Six semaines après la parution du documentaire, seize mois après les révélations de l’ex-directeur du laboratoire de dopage de Moscou, Grygory Rodchenkov dans le New York Times, le CIO a ouvert la voie à une participation russe aux prochains Jeux olympiques d’hiver de Pyongcheang, en Corée du Sud, du 9 au 25 février 2018, lors d’un congrès de Lima (Pérou) savamment orchestré.
La charte olympique a été modifiée à cette occasion, afin d’ouvrir la possibilité d’amendes visant les athlètes, ainsi que les délégations coupables de dopage ou de manipulations d’une compétition. Depuis des années, le CIO tançait pourtant la Fédération internationale d’haltérophilie qui avait pris l’habitude d’infliger des amendes aux fédérations dont les athlètes étaient trop souvent contrôlés positifs.
Mais l’hypothèse d’une amende massive pour seul châtiment infligé à la Russie serait celle désormais privilégiée par le Comité international olympique. De quel montant devrait-elle être pour compenser le prestige acquis par la première place du pays hôte au tableau des médailles de Sotchi, et le dividende politique que son président Vladimir Poutine en a tiré ?
Cette issue satisferait la plupart des fédérations de sports d’hiver et la Corée du Sud, pays organisateur, tous en faveur d’une présence russe à Pyongcheang. Peut-être moins les athlètes floués il y a quatre ans à Sotchi, et qui s’apprêtent à affronter des Russes peu ou pas contrôlés ces dernières années.
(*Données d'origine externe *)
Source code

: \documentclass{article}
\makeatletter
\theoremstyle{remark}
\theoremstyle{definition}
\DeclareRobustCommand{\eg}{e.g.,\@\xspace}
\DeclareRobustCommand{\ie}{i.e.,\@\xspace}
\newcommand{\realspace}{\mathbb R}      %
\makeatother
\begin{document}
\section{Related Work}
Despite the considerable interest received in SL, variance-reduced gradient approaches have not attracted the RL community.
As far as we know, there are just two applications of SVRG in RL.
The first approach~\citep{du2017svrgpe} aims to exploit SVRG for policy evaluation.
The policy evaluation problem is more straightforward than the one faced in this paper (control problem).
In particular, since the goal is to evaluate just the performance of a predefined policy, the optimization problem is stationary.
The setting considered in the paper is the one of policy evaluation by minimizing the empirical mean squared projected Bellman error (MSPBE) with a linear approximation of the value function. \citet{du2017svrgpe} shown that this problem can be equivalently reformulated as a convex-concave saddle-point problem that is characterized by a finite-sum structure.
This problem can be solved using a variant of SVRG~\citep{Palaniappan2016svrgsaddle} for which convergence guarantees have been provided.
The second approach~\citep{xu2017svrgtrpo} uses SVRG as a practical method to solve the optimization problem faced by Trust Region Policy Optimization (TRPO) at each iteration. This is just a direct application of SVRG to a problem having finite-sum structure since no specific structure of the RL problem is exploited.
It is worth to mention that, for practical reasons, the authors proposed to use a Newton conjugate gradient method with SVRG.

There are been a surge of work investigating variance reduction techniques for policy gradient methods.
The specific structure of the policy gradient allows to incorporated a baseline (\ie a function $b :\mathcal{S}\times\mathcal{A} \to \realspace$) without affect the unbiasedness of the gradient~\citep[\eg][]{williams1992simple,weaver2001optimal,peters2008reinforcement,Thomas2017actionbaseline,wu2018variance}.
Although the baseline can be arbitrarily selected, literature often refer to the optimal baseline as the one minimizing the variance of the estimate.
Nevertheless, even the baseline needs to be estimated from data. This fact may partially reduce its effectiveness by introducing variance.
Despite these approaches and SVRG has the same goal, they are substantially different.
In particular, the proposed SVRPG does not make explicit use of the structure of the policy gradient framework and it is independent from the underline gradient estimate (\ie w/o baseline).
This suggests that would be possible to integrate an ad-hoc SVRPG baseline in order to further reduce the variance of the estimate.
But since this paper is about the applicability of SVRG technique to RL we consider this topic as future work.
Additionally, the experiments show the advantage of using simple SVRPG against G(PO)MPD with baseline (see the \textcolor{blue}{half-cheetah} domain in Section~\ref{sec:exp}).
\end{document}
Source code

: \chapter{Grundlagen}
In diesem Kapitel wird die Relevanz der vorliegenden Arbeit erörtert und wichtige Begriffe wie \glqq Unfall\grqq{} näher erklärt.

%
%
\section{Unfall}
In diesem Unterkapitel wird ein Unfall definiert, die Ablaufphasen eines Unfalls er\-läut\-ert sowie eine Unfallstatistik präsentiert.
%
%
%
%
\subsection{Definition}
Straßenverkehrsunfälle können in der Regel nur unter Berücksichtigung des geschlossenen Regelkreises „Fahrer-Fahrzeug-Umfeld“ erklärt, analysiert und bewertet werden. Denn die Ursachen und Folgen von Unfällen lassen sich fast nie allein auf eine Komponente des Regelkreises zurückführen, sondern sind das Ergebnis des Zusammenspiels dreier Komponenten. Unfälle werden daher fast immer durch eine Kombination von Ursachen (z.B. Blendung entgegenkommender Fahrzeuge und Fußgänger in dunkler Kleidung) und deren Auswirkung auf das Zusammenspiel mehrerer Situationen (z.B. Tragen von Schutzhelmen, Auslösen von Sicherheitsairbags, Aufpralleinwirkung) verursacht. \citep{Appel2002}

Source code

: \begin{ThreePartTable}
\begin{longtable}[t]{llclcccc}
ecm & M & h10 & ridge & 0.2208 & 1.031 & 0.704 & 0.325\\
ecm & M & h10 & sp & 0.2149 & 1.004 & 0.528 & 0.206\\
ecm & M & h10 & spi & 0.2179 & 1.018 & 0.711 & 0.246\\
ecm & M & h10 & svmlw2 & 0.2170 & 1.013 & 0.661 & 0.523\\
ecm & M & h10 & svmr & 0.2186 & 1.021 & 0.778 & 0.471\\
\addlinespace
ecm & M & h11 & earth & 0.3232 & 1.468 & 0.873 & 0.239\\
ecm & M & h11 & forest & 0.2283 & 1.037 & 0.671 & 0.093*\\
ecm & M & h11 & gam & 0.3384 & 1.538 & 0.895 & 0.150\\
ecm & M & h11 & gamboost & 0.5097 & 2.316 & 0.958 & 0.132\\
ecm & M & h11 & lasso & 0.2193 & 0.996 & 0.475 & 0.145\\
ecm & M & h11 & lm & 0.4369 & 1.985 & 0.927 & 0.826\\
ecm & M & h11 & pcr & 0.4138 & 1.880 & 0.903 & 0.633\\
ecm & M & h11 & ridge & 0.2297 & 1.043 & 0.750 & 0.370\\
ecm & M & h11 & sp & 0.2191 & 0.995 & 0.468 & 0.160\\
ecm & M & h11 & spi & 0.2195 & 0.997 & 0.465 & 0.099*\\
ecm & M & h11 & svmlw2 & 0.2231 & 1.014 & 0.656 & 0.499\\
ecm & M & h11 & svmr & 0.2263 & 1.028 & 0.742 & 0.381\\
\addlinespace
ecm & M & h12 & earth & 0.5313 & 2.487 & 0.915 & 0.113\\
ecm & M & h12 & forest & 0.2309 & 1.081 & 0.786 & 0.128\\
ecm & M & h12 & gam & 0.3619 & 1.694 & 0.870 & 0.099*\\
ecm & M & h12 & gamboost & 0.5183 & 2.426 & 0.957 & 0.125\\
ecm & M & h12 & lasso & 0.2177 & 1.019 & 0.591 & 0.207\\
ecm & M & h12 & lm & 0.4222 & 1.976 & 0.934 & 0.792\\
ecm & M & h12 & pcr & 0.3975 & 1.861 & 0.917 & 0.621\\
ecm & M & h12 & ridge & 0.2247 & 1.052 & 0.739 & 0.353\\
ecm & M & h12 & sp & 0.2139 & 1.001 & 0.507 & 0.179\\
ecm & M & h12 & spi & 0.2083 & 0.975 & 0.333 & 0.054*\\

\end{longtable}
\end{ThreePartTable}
Selon le site spécialisé Inside the Games, Moscou aurait de son côté menacé d’un boycott des JO de Pyongcheang dans l’éventualité où le CIO voudrait faire participer les athlètes russes sous une bannière neutre, comme lors des derniers Mondiaux d’athlétisme à Londres, en août.
L’AMA sur la ligne du CIO
Le discours rassurant de l’instance olympique est, désormais, également tenu par l’Agence mondiale antidopage (AMA) qui, il y a un an, s’était prononcée pour l’exclusion de la Russie des Jeux olympiques de Rio, avant d’être sévèrement rappelée à l’ordre par le CIO. Son président, l’Ecossais sir Craig Reedie, a salué les progrès effectués par l’Agence russe de lutte contre le dopage pour regagner son accréditation.
La mansuétude de Craig Reedie ne surprend plus dans les cercles antidopage : l’Ecossais n’a eu de cesse de ralentir le travail d’investigation sur le dopage en Russie et de cajoler les autorités sportives russes pendant que les rares enquêteurs de l’AMA tentaient de rassembler preuves et témoignages. Un ancien employé des hautes sphères de l’agence tient, à son sujet, ce jugement sans appel :
« Sous Reedie, l’AMA est passée de progressiste à réactionnaire, n’agissant vraiment que lorsqu’un problème était médiatisé. C’est le type de dirigeant que le CIO cherchait quand il l’a fait élire président de l’AMA. Les graves violations du code mondial antidopage par la Russie le laissaient indifférent. Il est plus soucieux de garder la paix et d’éviter la confrontation que de rendre ses collègues du monde du sport comptables de leurs actes. »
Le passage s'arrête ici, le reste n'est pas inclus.